The new cast members are all greatly played. Ridley, Boyega, & Isaac are all intensely likable in their roles, and Driver, despite criticisms from many, makes Kylo Ren an incredibly interesting character coming to grips with his power and legacy he is trying to live up to. Serkis is only given a few scenes as Snoke, but he ably commands the screen. A particular favorite of mine is Nyong’o as Maz Kanata; in a few short scenes, she provides humor and fun, but also, she reminds audiences that there is a larger tale being told here. I hope to see her in sequels. Gleeson and Christie were underwhelming to me, but it is due to them having less importance than I anticipated they would.
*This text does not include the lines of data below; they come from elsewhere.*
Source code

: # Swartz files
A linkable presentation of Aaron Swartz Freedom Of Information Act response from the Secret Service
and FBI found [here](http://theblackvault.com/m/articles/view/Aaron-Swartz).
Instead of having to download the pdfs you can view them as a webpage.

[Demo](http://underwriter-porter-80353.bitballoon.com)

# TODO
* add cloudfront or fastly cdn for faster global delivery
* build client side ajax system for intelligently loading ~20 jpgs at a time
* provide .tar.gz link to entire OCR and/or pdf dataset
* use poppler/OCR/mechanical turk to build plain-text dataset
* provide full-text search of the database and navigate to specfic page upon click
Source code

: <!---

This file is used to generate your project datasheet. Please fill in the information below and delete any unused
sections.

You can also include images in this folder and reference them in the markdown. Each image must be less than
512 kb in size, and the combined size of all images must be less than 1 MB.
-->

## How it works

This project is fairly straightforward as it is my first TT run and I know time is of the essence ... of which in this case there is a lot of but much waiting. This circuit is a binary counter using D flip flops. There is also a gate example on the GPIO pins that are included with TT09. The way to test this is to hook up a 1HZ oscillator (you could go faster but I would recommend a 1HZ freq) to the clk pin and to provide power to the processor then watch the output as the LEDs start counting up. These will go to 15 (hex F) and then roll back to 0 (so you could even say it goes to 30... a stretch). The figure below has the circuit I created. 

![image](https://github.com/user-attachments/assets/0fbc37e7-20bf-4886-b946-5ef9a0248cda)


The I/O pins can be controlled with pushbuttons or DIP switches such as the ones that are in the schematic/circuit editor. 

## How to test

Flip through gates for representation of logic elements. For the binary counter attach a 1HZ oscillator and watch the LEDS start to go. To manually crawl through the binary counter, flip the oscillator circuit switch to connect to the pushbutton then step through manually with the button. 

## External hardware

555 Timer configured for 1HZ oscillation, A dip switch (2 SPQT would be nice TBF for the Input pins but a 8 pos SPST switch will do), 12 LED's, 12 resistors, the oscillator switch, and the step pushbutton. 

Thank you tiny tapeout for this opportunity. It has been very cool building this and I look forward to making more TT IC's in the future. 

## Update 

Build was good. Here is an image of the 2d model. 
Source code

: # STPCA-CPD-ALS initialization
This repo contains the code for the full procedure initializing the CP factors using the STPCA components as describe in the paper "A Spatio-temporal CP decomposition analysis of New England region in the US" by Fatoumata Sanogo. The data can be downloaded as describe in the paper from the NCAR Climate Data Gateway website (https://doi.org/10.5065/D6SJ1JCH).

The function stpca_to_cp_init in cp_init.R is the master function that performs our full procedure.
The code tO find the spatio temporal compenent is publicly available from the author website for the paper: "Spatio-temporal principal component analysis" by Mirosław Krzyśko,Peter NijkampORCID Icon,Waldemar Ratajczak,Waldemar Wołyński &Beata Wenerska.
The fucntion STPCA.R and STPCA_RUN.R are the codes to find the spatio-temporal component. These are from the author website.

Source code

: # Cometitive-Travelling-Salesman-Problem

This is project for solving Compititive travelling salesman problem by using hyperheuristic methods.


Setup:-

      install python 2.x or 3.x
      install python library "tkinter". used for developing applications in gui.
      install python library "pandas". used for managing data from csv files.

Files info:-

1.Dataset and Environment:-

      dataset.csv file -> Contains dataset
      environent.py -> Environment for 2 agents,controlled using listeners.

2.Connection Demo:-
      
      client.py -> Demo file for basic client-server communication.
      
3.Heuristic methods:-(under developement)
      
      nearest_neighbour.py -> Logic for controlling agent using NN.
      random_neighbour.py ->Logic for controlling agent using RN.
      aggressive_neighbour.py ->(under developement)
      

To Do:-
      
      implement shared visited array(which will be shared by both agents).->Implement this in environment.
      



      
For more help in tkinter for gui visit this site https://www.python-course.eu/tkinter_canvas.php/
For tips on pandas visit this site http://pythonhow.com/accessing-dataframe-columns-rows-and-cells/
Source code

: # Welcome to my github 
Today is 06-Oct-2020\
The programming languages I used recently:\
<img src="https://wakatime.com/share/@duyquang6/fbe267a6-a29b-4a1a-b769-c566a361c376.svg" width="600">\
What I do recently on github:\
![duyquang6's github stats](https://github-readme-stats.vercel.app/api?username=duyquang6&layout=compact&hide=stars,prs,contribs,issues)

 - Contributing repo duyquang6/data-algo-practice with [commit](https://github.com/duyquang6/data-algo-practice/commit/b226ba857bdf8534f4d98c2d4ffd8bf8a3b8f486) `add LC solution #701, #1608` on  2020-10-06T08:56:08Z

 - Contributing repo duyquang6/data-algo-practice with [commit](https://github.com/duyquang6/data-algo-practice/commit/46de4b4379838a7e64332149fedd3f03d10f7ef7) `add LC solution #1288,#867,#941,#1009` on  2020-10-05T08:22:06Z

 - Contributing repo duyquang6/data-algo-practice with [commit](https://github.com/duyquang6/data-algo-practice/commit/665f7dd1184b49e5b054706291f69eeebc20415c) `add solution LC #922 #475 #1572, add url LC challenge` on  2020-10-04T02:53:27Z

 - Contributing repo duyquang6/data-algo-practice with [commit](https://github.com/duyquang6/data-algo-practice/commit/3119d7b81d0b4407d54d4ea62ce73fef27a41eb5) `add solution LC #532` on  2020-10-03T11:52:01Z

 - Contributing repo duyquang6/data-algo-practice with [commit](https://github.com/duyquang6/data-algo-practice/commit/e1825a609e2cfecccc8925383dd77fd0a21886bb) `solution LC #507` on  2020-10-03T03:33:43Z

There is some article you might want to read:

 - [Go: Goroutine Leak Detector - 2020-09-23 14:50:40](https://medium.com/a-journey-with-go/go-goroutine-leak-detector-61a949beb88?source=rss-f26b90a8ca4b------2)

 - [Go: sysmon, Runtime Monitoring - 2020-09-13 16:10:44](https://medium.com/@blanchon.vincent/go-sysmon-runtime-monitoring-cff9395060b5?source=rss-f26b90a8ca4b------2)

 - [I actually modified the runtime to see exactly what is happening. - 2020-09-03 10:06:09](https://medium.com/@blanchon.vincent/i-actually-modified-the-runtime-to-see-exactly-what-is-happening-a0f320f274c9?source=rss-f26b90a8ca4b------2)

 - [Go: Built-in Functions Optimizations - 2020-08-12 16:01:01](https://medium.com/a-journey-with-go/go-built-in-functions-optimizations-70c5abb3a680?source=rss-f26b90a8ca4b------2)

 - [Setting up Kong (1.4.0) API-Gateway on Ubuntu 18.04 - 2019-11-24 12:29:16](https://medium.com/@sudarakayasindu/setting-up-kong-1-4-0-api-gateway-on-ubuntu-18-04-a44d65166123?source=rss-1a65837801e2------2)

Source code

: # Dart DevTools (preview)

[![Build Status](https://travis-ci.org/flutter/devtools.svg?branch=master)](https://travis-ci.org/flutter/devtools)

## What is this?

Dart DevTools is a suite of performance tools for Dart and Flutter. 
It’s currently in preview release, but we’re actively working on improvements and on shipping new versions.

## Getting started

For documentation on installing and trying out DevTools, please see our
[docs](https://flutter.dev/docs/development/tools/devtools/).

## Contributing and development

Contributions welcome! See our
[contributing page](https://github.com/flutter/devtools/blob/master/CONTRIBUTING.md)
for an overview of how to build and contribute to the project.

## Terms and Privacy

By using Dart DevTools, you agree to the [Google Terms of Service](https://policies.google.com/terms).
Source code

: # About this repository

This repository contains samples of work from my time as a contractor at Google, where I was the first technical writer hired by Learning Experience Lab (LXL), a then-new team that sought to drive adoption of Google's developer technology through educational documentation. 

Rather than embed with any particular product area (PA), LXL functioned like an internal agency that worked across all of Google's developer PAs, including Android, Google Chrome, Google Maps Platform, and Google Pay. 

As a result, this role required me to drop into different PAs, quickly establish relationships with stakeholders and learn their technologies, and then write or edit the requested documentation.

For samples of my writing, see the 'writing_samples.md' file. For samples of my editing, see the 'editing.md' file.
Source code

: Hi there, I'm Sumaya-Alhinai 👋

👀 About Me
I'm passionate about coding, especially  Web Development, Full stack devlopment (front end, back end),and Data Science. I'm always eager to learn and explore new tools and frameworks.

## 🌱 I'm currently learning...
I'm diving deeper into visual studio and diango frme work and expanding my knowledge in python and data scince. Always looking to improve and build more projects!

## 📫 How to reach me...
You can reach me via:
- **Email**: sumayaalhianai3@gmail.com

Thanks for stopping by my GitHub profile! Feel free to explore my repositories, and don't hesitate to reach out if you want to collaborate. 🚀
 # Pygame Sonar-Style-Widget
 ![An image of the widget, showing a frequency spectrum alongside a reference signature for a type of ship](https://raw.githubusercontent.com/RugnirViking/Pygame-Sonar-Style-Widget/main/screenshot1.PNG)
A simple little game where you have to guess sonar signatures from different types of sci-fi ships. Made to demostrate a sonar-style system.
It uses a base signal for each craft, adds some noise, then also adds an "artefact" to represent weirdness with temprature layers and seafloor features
Maybe their roles will be expanded in later films, but here, it just isn’t much. Leia (Carrie Fisher) returns as a General now, and her leadership will likely be invaluable in The Last Jedi; still, here, it amounts to just a few lines. With most of the gang back together from the older films, including Peter Mayhew and Anthony Daniels (with the exception of Luke (Mark Hamill), who gets the most powerful scene of the film, in my opinion), this does feel like the beginning of a torch being passed down to a new set of heroes and villains. I am fully on-board with that, and I look forward to the tales that will be told as a result of this film.
Content-wise, with the exception of some mild cursing that felt unneeded, this is a film I say families should have no problem seeing. While boys have always gravitated towards the tales, now with Rey as a lead, my daughter is completely engaged in this saga and can’t wait to follow it further. That’s a powerful thing for the films moving forward and a huge positive for many little girls out there looking for entertainment. There are parallels one can make between the inner struggles with power and doing what is right that Christians will inevitably make here, but all in all, I think this film is just a fun time at the movies. No harm is in that.
All in all, this is a film that is a fun “remix”, if you will, of what we love about Star Wars. It’s an investor’s dream in that it doubles down on what works and safely doesn’t reinvent the wheel. That may cause many to hate it, but you can’t please everyone. It was a fun time for me, and in the countless times I’ve already rewatched it, it’s remained fun for me. I recommend watching it, for the simple reason that it is a launchpad for more of my favorite film series to flourish and continue for years to come. Nostalgia continues, because now, the Star Wars saga does as well. Word is that its sequel, directed by Rian Johnson, is going to be incredible, and I can’t wait to review it soon and let you know my thoughts of it. May the Force be with you all, and thanks for reading!